▶ _Activity_: Where a line in the entries below contains the word "paragraph", count it. Return the total alone.

▶ _Exercise inputs_:
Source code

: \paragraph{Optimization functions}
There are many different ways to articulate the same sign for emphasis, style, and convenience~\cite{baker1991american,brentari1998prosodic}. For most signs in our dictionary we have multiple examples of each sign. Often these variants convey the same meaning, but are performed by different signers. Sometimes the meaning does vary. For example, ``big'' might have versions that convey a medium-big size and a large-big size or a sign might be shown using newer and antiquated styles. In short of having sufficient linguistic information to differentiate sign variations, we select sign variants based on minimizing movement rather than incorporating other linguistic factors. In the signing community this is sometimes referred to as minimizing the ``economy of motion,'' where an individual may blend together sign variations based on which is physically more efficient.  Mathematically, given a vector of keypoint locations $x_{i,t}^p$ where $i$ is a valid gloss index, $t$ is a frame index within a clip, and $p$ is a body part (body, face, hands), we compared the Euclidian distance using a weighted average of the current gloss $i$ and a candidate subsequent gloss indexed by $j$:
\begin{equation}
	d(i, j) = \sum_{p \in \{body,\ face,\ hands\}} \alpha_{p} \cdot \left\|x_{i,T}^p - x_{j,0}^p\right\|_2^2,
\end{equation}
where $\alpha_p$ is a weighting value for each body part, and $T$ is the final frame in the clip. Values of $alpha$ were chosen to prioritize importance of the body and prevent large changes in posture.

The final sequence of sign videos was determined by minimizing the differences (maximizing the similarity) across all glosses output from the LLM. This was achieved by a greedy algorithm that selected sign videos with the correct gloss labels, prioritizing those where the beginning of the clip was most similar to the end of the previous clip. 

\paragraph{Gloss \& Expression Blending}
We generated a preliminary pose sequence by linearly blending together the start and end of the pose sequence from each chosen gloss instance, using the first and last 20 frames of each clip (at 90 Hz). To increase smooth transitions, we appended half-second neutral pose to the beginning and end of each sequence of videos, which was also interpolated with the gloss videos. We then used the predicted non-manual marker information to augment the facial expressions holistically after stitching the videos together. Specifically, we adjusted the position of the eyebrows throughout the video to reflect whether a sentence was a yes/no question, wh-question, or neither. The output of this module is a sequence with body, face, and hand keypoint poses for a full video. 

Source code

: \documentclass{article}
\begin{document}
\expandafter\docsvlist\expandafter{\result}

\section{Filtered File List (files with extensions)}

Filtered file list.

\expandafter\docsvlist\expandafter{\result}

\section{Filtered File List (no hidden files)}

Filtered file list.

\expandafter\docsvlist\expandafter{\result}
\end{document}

▶ _Your solution_: 2